Em meio a esse cenário, os Estados Unidos, sob a presidência de Donald Trump, têm adotado medidas incisivas para reduzir sua dependência da China. O recente acordo com Pequim — que condiciona o acesso de estudantes chineses às universidades norte-americanas ao fornecimento de minerais — e as pressões sobre a Ucrânia para garantir contratos preferenciais de fornecimento, são exemplos claros de como a geopolítica dos recursos voltou ao centro das decisões estratégicas. A rivalidade sino-americana ganha contornos ainda mais complexos à medida que a IA se torna peça-chave em aplicações civis e militares.
A construção e operação desses data centers exige equipamentos de vida útil curta e elevada complexidade, o que acelera o descarte e pressiona a cadeia de extração mineral. Para produzir apenas um chip avançado, pode-se consumir até 350 vezes o seu peso em matéria-prima, o que amplia significativamente os impactos ambientais da indústria tecnológica. O domínio chinês sobre a extração e refino dos minerais contrasta com o controle americano sobre a manufatura de chips e sistemas de IA, evidenciando uma interdependência desconfortável entre as duas potências.
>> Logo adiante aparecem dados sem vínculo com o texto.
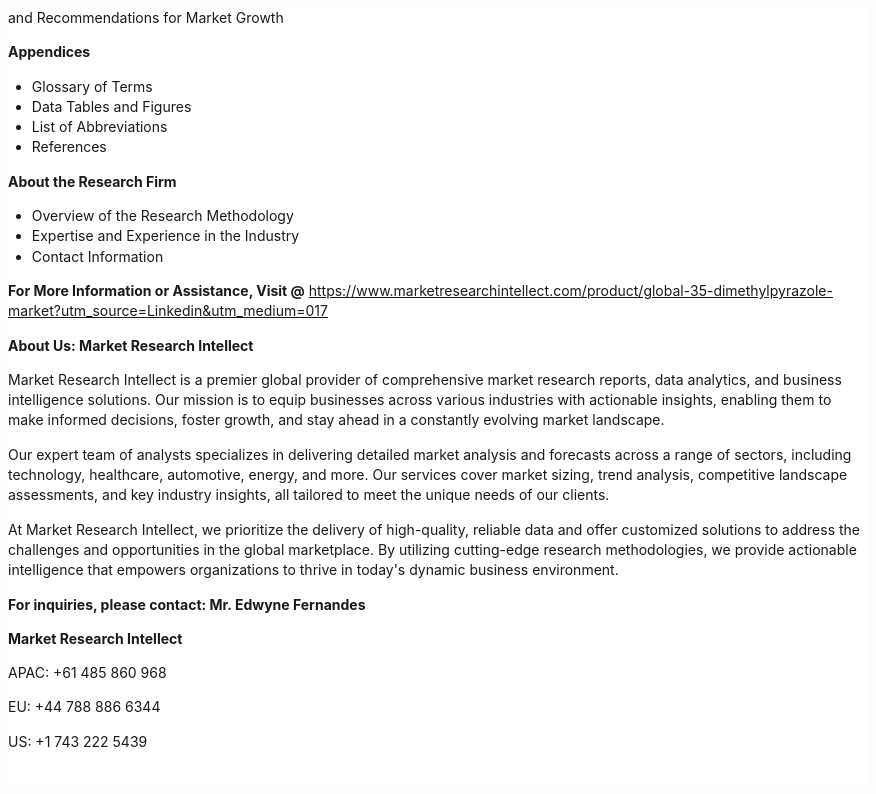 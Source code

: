and Recommendations for Market Growth</li></ul><p><strong>Appendices</strong></p><ul><li>Glossary of Terms</li><li>Data Tables and Figures</li><li>List of Abbreviations</li><li>References</li></ul><p><strong>About the Research Firm</strong></p><ul><li>Overview of the Research Methodology</li><li>Expertise and Experience in the Industry</li><li>Contact Information</li></ul></div><div class="article-main__content" data-test-id="publishing-text-block"><p><span class="font-[700]"><strong>For More Information or Assistance, Visit @</strong>&nbsp;<a href="https://www.marketresearchintellect.com/product/global-35-dimethylpyrazole-market?utm_source=Linkedin&utm_medium=017">https://www.marketresearchintellect.com/product/global-35-dimethylpyrazole-market?utm_source=Linkedin&utm_medium=017</a></span></p><p><strong>About Us: Market Research Intellect</strong></p><p>Market Research Intellect is a premier global provider of comprehensive market research reports, data analytics, and business intelligence solutions. Our mission is to equip businesses across various industries with actionable insights, enabling them to make informed decisions, foster growth, and stay ahead in a constantly evolving market landscape.</p><p>Our expert team of analysts specializes in delivering detailed market analysis and forecasts across a range of sectors, including technology, healthcare, automotive, energy, and more. Our services cover market sizing, trend analysis, competitive landscape assessments, and key industry insights, all tailored to meet the unique needs of our clients.</p><p>At Market Research Intellect, we prioritize the delivery of high-quality, reliable data and offer customized solutions to address the challenges and opportunities in the global marketplace. By utilizing cutting-edge research methodologies, we provide actionable intelligence that empowers organizations to thrive in today's dynamic business environment.</p><p><strong>For inquiries, please contact: Mr. Edwyne Fernandes</strong></p><p><strong>Market Research Intellect</strong></p><p>APAC: +61 485 860 968</p><p>EU: +44 788 886 6344</p><p>US: +1 743 222 5439</p></div><div class="article-main__content" data-test-id="publishing-text-block">&nbsp;</div>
Mas não é só o aspecto mineral que preocupa: o consumo energético dos data centers cresce exponencialmente. Apenas em 2022, IA, criptomoedas e servidores digitais consumiram cerca de 460 TWh de eletricidade — o equivalente a 2% da demanda global. Projeções indicam que esse número pode chegar a mais de 1.000 TWh até 2026. Com a sobrecarga das redes elétricas e o risco de apagões em diversas regiões, gigantes da tecnologia como Amazon, Google e Microsoft têm buscado soluções em fontes renováveis. No entanto, mesmo essas alternativas dependem fortemente de minerais estratégicos, o que perpetua o ciclo de exploração.
O paradoxo se acentua: construir um sistema digital mais “limpo” exige explorar ainda mais os recursos do planeta. Para sustentar apenas os data centers dos EUA até 2030, serão necessários cerca de 50 milhões de painéis solares. Isso demonstra que, embora a transição energética e a expansão da IA caminhem lado a lado, ambas enfrentam desafios logísticos, ambientais e éticos que não podem mais ser ignorados.
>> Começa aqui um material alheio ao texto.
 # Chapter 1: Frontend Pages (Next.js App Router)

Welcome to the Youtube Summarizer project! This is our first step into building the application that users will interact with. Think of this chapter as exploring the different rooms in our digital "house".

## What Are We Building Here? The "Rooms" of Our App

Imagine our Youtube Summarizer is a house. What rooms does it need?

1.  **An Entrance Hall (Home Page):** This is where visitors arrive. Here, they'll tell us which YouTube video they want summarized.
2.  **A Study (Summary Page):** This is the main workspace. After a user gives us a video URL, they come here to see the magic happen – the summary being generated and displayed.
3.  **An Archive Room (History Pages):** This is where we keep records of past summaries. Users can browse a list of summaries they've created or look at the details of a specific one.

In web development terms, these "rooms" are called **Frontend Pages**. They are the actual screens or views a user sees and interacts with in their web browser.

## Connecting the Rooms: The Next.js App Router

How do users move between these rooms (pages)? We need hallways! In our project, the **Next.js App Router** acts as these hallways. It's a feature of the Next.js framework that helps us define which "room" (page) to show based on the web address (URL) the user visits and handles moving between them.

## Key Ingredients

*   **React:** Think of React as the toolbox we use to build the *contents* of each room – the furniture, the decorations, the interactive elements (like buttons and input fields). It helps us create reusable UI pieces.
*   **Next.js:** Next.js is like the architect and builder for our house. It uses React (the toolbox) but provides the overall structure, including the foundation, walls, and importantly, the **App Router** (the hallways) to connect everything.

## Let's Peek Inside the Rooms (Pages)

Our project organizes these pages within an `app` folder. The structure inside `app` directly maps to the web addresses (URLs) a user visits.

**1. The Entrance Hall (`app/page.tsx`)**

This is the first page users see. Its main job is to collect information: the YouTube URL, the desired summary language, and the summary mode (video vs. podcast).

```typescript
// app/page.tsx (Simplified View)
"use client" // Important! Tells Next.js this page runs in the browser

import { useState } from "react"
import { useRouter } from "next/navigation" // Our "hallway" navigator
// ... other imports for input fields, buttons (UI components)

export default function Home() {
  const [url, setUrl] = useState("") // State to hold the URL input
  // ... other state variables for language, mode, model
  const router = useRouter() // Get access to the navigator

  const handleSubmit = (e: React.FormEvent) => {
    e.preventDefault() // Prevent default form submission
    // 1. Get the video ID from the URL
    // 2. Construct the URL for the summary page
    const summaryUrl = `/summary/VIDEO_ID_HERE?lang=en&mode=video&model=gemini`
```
A escalada dos investimentos, como os US$ 500 bilhões prometidos por Trump à indústria de IA, e a resposta da China com o lançamento de modelos competitivos como o DeepSeek-R1, ilustram que o domínio da inteligência artificial será determinado por quem controlar a cadeia de suprimentos mineral e energética. No fim das contas, por trás de cada algoritmo sofisticado, há uma teia complexa de decisões geopolíticas, impactos ambientais e disputas por poder que moldam o futuro digital do planeta.
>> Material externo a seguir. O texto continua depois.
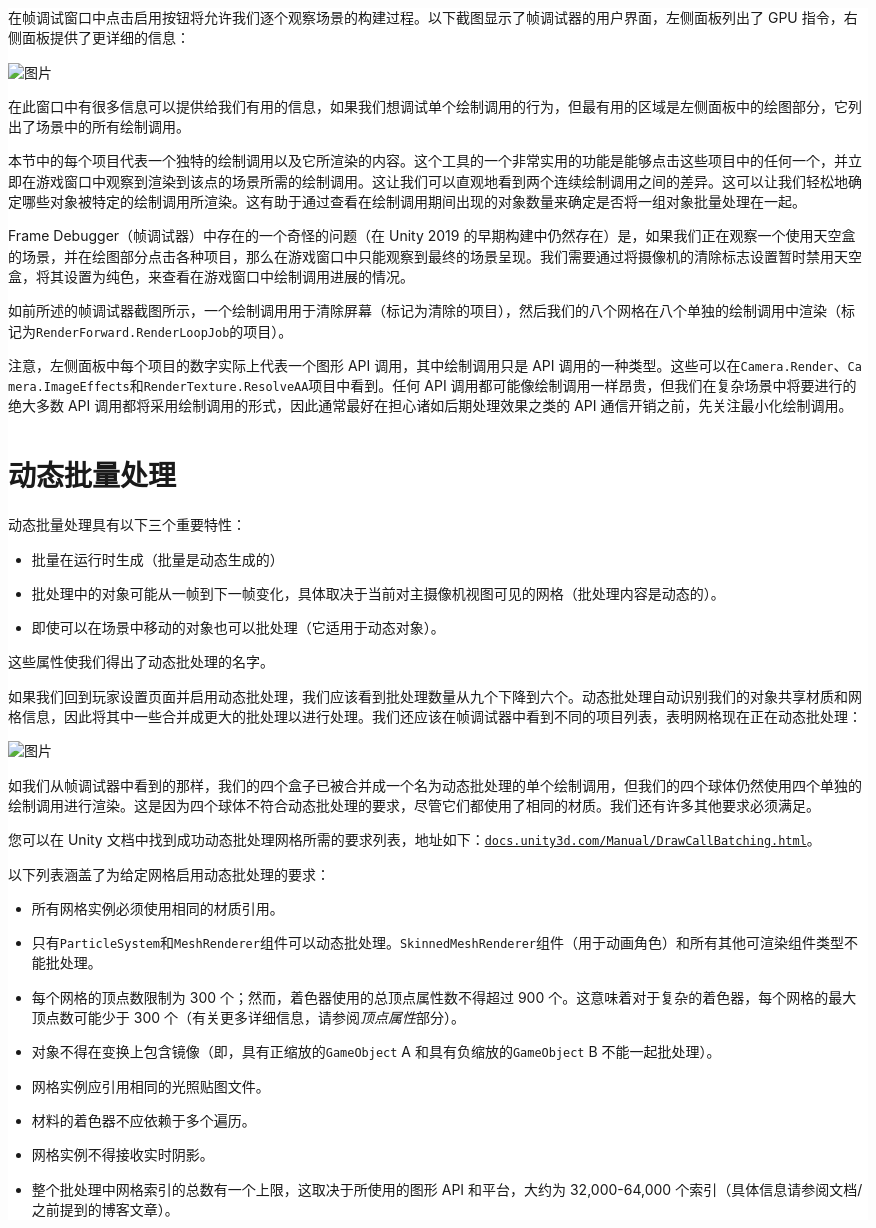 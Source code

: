 在帧调试窗口中点击启用按钮将允许我们逐个观察场景的构建过程。以下截图显示了帧调试器的用户界面，左侧面板列出了 GPU 指令，右侧面板提供了更详细的信息：

![图片](img/e500043a-5d55-4adb-a9ff-f1dc9fc8cb74.png)

在此窗口中有很多信息可以提供给我们有用的信息，如果我们想调试单个绘制调用的行为，但最有用的区域是左侧面板中的绘图部分，它列出了场景中的所有绘制调用。

本节中的每个项目代表一个独特的绘制调用以及它所渲染的内容。这个工具的一个非常实用的功能是能够点击这些项目中的任何一个，并立即在游戏窗口中观察到渲染到该点的场景所需的绘制调用。这让我们可以直观地看到两个连续绘制调用之间的差异。这可以让我们轻松地确定哪些对象被特定的绘制调用所渲染。这有助于通过查看在绘制调用期间出现的对象数量来确定是否将一组对象批量处理在一起。

Frame Debugger（帧调试器）中存在的一个奇怪的问题（在 Unity 2019 的早期构建中仍然存在）是，如果我们正在观察一个使用天空盒的场景，并在绘图部分点击各种项目，那么在游戏窗口中只能观察到最终的场景呈现。我们需要通过将摄像机的清除标志设置暂时禁用天空盒，将其设置为纯色，来查看在游戏窗口中绘制调用进展的情况。

如前所述的帧调试器截图所示，一个绘制调用用于清除屏幕（标记为清除的项目），然后我们的八个网格在八个单独的绘制调用中渲染（标记为`RenderForward.RenderLoopJob`的项目）。

注意，左侧面板中每个项目的数字实际上代表一个图形 API 调用，其中绘制调用只是 API 调用的一种类型。这些可以在`Camera.Render`、`Camera.ImageEffects`和`RenderTexture.ResolveAA`项目中看到。任何 API 调用都可能像绘制调用一样昂贵，但我们在复杂场景中将要进行的绝大多数 API 调用都将采用绘制调用的形式，因此通常最好在担心诸如后期处理效果之类的 API 通信开销之前，先关注最小化绘制调用。

# 动态批量处理

动态批量处理具有以下三个重要特性：

+   批量在运行时生成（批量是动态生成的）

+   批处理中的对象可能从一帧到下一帧变化，具体取决于当前对主摄像机视图可见的网格（批处理内容是动态的）。

+   即使可以在场景中移动的对象也可以批处理（它适用于动态对象）。

这些属性使我们得出了动态批处理的名字。

如果我们回到玩家设置页面并启用动态批处理，我们应该看到批处理数量从九个下降到六个。动态批处理自动识别我们的对象共享材质和网格信息，因此将其中一些合并成更大的批处理以进行处理。我们还应该在帧调试器中看到不同的项目列表，表明网格现在正在动态批处理：

![图片](img/3de2be33-03df-4f2b-b6a4-03578a390e2d.png)

如我们从帧调试器中看到的那样，我们的四个盒子已被合并成一个名为动态批处理的单个绘制调用，但我们的四个球体仍然使用四个单独的绘制调用进行渲染。这是因为四个球体不符合动态批处理的要求，尽管它们都使用了相同的材质。我们还有许多其他要求必须满足。

您可以在 Unity 文档中找到成功动态批处理网格所需的要求列表，地址如下：[`docs.unity3d.com/Manual/DrawCallBatching.html`](http://docs.unity3d.com/Manual/DrawCallBatching.html)。

以下列表涵盖了为给定网格启用动态批处理的要求：

+   所有网格实例必须使用相同的材质引用。

+   只有`ParticleSystem`和`MeshRenderer`组件可以动态批处理。`SkinnedMeshRenderer`组件（用于动画角色）和所有其他可渲染组件类型不能批处理。

+   每个网格的顶点数限制为 300 个；然而，着色器使用的总顶点属性数不得超过 900 个。这意味着对于复杂的着色器，每个网格的最大顶点数可能少于 300 个（有关更多详细信息，请参阅*顶点属性*部分）。

+   对象不得在变换上包含镜像（即，具有正缩放的`GameObject` A 和具有负缩放的`GameObject` B 不能一起批处理）。

+   网格实例应引用相同的光照贴图文件。

+   材料的着色器不应依赖于多个遍历。

+   网格实例不得接收实时阴影。

+   整个批处理中网格索引的总数有一个上限，这取决于所使用的图形 API 和平台，大约为 32,000-64,000 个索引（具体信息请参阅文档/之前提到的博客文章）。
Compreender essas interconexões é essencial para que governos, empresas e a sociedade civil possam equilibrar inovação tecnológica com responsabilidade social e ambiental. Afinal, a IA não é apenas uma questão de software: é também uma batalha silenciosa por matérias-primas e energia, travada longe das telas, mas com efeitos diretos sobre todos nós.